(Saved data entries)
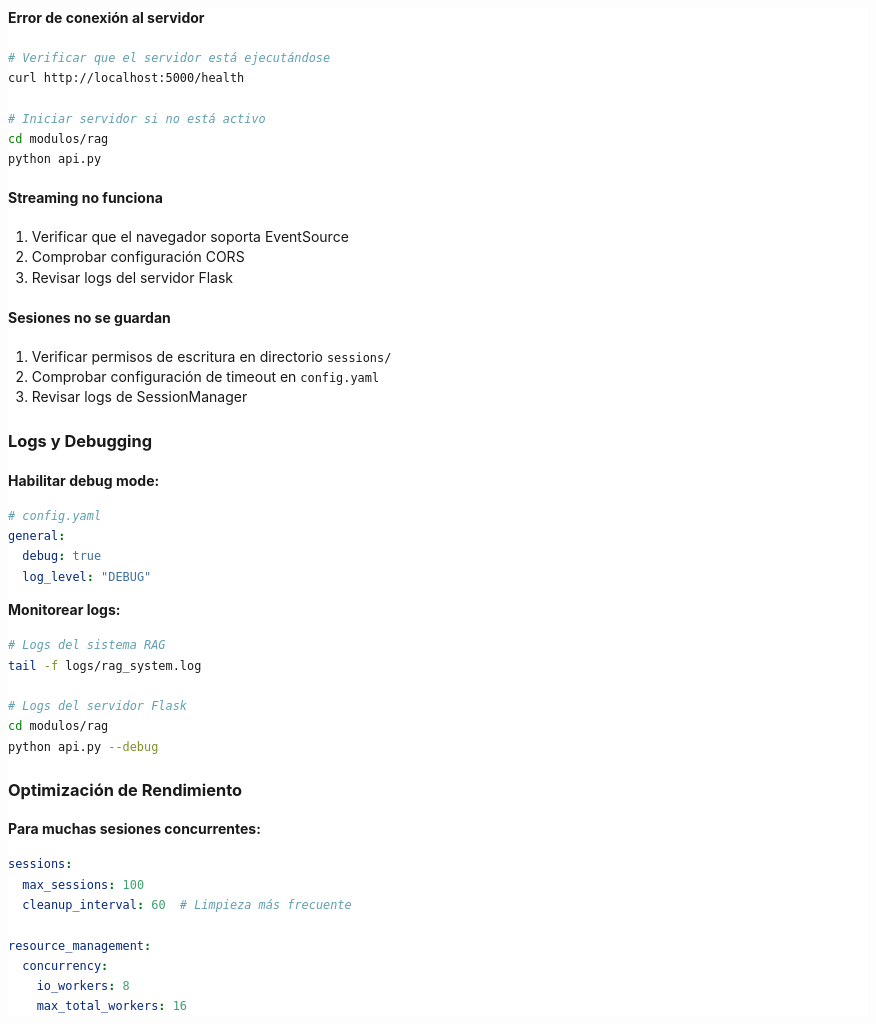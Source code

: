 #### **Error de conexión al servidor**
```bash
# Verificar que el servidor está ejecutándose
curl http://localhost:5000/health

# Iniciar servidor si no está activo
cd modulos/rag
python api.py
```

#### **Streaming no funciona**
1. Verificar que el navegador soporta EventSource
2. Comprobar configuración CORS
3. Revisar logs del servidor Flask

#### **Sesiones no se guardan**
1. Verificar permisos de escritura en directorio `sessions/`
2. Comprobar configuración de timeout en `config.yaml`
3. Revisar logs de SessionManager

### **Logs y Debugging**

**Habilitar debug mode:**
```yaml
# config.yaml
general:
  debug: true
  log_level: "DEBUG"
```

**Monitorear logs:**
```bash
# Logs del sistema RAG
tail -f logs/rag_system.log

# Logs del servidor Flask
cd modulos/rag
python api.py --debug
```

### **Optimización de Rendimiento**

**Para muchas sesiones concurrentes:**
```yaml
sessions:
  max_sessions: 100
  cleanup_interval: 60  # Limpieza más frecuente

resource_management:
  concurrency:
    io_workers: 8
    max_total_workers: 16
```
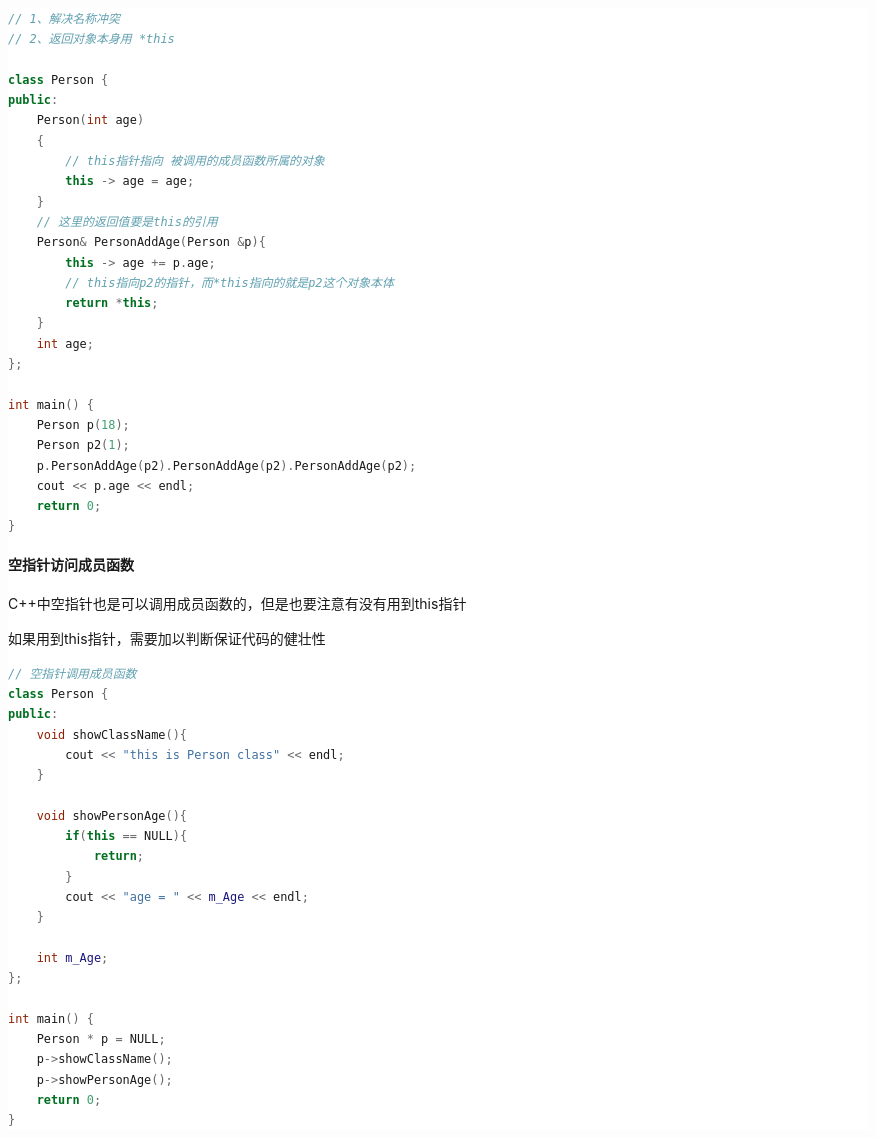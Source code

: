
 ```c++
// 1、解决名称冲突
// 2、返回对象本身用 *this

class Person {
public:
    Person(int age)
    {
        // this指针指向 被调用的成员函数所属的对象
        this -> age = age;
    }
    // 这里的返回值要是this的引用
    Person& PersonAddAge(Person &p){
        this -> age += p.age;
        // this指向p2的指针，而*this指向的就是p2这个对象本体
        return *this;
    }
    int age;
};

int main() {
    Person p(18);
    Person p2(1);
    p.PersonAddAge(p2).PersonAddAge(p2).PersonAddAge(p2);
    cout << p.age << endl;
    return 0;
}
```

#### 空指针访问成员函数

C++中空指针也是可以调用成员函数的，但是也要注意有没有用到this指针

如果用到this指针，需要加以判断保证代码的健壮性

```c++
// 空指针调用成员函数
class Person {
public:
    void showClassName(){
        cout << "this is Person class" << endl;
    }

    void showPersonAge(){
        if(this == NULL){
            return;
        }
        cout << "age = " << m_Age << endl;
    }

    int m_Age;
};

int main() {
    Person * p = NULL;
    p->showClassName();
    p->showPersonAge();
    return 0;
}
```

Exercise directions:
Scan the data for the string "void" and copy each line in which it occurs.

Expected answer:
    void showClassName(){
    void showPersonAge(){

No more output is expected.